All day I was jazzed and energized all day with the anticipation of reaching new levels of consciousness! Suddenly at 10pm with my kids finally in bed, I’m hurrying to meditate under duress complete the task by today! My mind settles knowing I need it after cracking the homework whip. I set my timer for 15 minutes, so I can check something off my To-Do list.
Sitting on the floor, my couch supports my back for comfort (or safety). I promise to stretch more as I tie myself into sitting position. The best I can do is sit cross-legged. My elbows rest on my knees, my hands gently together.
I wing it and go silent this first time. No iGuru, just my breathing and the flame visual. After false starts, I shut my eyes and “look upward” through my 3rd eye (or Magic Eye because it feels like those books where one focuses into the picture when my eyes suddenly focus inward). I can’t say I see other worlds, but my eyes feel open to possibilities not shut in my mind.

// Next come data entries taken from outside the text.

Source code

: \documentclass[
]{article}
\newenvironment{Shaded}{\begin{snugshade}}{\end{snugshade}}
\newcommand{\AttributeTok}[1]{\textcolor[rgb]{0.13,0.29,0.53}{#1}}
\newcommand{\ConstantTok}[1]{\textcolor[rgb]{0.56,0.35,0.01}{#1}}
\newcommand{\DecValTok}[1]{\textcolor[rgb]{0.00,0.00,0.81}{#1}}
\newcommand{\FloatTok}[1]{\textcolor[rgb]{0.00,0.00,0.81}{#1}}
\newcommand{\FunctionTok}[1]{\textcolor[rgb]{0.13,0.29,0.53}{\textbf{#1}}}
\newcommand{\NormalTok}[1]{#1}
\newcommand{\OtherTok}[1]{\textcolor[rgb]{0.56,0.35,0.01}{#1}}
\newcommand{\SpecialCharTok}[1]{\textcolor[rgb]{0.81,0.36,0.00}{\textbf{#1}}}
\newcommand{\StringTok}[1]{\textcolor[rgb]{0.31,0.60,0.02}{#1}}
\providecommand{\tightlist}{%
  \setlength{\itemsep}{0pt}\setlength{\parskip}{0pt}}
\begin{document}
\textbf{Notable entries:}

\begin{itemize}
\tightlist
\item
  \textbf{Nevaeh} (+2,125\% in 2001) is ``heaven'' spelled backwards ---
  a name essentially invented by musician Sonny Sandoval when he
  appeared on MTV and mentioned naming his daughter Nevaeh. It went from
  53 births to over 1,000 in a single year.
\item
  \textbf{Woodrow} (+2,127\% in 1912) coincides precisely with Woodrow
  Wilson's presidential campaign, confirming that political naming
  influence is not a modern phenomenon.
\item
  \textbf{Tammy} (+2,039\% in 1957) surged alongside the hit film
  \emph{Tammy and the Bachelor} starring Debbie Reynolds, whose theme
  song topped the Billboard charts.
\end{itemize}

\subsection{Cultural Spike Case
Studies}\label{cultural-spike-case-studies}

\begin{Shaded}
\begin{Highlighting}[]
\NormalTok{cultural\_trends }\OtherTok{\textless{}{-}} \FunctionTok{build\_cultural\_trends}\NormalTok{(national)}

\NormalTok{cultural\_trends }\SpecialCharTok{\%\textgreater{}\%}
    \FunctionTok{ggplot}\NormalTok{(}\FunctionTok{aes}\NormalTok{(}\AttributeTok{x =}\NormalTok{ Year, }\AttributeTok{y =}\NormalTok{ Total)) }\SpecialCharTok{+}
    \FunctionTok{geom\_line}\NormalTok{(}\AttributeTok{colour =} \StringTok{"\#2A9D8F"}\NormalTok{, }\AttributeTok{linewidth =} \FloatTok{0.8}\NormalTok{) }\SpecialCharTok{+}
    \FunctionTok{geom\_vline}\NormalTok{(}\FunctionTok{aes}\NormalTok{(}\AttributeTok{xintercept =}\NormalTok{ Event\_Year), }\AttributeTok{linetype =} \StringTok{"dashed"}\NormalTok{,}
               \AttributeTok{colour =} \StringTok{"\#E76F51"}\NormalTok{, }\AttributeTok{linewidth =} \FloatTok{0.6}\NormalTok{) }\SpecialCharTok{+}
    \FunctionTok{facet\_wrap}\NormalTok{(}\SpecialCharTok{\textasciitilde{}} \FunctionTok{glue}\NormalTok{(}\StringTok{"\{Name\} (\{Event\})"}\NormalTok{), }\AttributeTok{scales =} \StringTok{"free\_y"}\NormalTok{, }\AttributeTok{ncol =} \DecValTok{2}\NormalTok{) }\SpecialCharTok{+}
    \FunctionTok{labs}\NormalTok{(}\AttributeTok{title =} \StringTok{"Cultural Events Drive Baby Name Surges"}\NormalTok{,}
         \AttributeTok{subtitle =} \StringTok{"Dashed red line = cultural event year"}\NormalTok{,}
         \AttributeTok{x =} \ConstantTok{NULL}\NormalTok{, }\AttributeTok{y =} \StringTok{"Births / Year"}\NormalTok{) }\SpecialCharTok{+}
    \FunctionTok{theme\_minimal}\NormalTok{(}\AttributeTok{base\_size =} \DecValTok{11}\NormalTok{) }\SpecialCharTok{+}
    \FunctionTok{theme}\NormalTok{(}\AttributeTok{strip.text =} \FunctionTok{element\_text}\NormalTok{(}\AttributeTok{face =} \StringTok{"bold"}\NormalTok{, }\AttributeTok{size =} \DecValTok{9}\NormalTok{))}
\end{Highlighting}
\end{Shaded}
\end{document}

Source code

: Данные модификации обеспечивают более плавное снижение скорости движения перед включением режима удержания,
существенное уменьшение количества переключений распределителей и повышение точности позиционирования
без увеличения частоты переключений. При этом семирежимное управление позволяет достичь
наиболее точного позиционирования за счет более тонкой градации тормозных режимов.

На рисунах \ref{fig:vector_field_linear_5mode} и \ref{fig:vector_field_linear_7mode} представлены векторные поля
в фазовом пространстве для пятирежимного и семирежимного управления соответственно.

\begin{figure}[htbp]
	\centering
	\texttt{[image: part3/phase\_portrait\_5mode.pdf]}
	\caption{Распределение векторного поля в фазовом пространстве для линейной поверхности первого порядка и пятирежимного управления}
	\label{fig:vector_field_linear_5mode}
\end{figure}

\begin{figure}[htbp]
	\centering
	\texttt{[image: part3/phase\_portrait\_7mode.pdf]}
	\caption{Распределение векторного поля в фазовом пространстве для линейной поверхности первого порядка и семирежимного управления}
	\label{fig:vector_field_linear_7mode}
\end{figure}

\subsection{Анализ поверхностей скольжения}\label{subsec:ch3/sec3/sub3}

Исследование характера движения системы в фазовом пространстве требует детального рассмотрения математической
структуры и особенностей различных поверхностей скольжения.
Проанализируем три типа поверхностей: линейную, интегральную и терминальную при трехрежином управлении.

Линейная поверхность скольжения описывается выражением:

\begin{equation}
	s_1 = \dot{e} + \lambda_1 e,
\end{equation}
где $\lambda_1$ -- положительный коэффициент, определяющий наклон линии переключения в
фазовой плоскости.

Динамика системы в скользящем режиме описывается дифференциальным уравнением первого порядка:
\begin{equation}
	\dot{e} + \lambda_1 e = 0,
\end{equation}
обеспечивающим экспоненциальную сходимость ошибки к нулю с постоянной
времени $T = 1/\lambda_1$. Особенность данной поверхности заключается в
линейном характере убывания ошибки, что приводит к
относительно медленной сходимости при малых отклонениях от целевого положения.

The clock on the wall intrusively passes time. Flame visuals evade me so I focus on breathing. I slow my breathing and let each exhale carry negative feelings away, then good vibrations enter when I inhale. I take more than my share of TLC with each yawn. I find myself running through vivid dreams but they dissolve when I stop to glance further.
My only thought is that I’m too tired tonight. My body leans and my shoulders are up by my ears, so I lengthen my spine and posture. My mom would be proud. I am stubborn and don’t open my eyes early.
With a startling tone, I am surprised that 15 minutes passed. I can’t measure the time spent, more like I hit pause briefly. It felt like a mini mental vacation and my nagging lists, always present, never got a word in edgewise! I will try again one morning for less fidget, more enlightenment! As with training, the key is to show up for it, regularly. Do you meditate to clear your head for the day or to unwind from it?